What needs to be done:
Every line from the beginning of the data through the line containing "Authority web interface" should be reproduced exactly, and no further lines should be output.

Raw data:
|---|

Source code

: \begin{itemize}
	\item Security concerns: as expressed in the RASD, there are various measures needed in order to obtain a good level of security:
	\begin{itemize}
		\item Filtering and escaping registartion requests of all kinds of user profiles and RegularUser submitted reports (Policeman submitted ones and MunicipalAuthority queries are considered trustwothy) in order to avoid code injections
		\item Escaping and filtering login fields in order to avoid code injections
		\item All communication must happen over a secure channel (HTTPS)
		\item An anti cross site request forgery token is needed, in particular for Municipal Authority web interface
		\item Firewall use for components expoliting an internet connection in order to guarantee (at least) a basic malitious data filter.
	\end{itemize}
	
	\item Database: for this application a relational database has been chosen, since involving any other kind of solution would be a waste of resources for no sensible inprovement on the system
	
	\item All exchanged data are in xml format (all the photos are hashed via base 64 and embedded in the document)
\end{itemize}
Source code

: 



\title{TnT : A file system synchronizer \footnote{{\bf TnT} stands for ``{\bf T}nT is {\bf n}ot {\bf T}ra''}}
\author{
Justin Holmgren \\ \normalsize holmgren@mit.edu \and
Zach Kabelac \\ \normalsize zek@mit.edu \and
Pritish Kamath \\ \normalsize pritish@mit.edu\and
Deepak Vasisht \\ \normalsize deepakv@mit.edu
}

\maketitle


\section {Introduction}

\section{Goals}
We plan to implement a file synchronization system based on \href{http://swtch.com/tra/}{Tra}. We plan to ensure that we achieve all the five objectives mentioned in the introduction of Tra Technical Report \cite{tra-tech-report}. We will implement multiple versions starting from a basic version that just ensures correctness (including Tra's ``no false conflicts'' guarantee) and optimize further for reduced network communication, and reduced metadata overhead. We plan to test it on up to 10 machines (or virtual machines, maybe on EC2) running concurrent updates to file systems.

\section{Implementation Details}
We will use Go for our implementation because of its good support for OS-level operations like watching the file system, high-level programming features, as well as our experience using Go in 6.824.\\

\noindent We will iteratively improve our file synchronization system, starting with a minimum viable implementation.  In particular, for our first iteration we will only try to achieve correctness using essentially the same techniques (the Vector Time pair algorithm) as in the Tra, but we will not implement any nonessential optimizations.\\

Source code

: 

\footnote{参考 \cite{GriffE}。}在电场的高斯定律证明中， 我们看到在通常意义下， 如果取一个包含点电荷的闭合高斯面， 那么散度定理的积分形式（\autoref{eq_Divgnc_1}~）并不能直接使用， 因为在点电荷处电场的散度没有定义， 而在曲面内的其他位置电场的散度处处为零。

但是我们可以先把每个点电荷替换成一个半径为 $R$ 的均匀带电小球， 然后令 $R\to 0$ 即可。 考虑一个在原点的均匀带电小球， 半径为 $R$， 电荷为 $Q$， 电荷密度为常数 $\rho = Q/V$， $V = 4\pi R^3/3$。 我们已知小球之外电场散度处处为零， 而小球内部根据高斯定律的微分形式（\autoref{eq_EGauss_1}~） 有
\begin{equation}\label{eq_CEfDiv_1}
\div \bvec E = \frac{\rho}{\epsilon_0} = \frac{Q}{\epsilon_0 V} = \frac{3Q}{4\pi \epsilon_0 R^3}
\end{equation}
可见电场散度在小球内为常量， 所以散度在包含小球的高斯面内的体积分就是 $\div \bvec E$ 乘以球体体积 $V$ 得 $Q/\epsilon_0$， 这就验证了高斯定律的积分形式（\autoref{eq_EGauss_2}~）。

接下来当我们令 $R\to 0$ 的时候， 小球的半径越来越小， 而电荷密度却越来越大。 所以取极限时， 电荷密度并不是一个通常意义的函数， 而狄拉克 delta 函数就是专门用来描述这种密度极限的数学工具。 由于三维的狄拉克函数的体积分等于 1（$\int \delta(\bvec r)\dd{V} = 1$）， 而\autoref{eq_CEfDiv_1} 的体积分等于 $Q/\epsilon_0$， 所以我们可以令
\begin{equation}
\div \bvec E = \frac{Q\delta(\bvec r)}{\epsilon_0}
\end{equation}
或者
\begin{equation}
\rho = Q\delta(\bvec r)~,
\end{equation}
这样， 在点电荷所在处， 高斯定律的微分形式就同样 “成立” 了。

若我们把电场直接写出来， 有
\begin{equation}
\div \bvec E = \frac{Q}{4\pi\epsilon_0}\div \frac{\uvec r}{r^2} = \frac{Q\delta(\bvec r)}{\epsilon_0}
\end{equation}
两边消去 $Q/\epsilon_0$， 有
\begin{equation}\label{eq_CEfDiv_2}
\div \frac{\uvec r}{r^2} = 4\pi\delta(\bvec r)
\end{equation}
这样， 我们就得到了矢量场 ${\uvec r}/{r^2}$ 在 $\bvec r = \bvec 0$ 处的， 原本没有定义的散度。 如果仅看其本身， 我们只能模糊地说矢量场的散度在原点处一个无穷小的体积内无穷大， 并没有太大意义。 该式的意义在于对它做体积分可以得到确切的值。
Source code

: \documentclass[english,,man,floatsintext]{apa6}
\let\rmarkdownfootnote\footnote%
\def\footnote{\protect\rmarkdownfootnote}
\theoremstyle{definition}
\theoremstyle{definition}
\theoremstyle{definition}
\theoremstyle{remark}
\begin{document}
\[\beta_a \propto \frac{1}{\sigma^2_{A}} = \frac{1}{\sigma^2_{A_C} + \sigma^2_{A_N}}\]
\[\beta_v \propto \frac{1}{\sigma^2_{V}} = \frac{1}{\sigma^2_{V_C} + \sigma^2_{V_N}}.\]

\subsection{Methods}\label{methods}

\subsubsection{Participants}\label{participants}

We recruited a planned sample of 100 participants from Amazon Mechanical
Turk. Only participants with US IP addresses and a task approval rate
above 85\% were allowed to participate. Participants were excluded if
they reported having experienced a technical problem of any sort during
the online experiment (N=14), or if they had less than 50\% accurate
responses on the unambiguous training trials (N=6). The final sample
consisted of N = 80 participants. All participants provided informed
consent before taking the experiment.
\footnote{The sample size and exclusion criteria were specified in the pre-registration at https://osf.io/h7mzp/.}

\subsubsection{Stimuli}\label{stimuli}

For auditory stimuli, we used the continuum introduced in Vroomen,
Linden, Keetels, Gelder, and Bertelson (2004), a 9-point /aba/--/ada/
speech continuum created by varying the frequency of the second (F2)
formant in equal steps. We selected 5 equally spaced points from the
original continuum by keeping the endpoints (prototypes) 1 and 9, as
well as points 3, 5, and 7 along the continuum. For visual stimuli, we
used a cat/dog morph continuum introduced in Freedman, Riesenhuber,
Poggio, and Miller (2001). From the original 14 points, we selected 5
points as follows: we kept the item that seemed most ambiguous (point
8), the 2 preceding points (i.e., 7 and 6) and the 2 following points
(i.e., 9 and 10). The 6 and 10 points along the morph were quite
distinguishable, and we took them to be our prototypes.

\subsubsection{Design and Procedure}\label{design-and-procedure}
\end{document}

|---|

Exercise solution:
Source code

: \begin{itemize}
	\item Security concerns: as expressed in the RASD, there are various measures needed in order to obtain a good level of security:
	\begin{itemize}
		\item Filtering and escaping registartion requests of all kinds of user profiles and RegularUser submitted reports (Policeman submitted ones and MunicipalAuthority queries are considered trustwothy) in order to avoid code injections
		\item Escaping and filtering login fields in order to avoid code injections
		\item All communication must happen over a secure channel (HTTPS)
		\item An anti cross site request forgery token is needed, in particular for Municipal Authority web interface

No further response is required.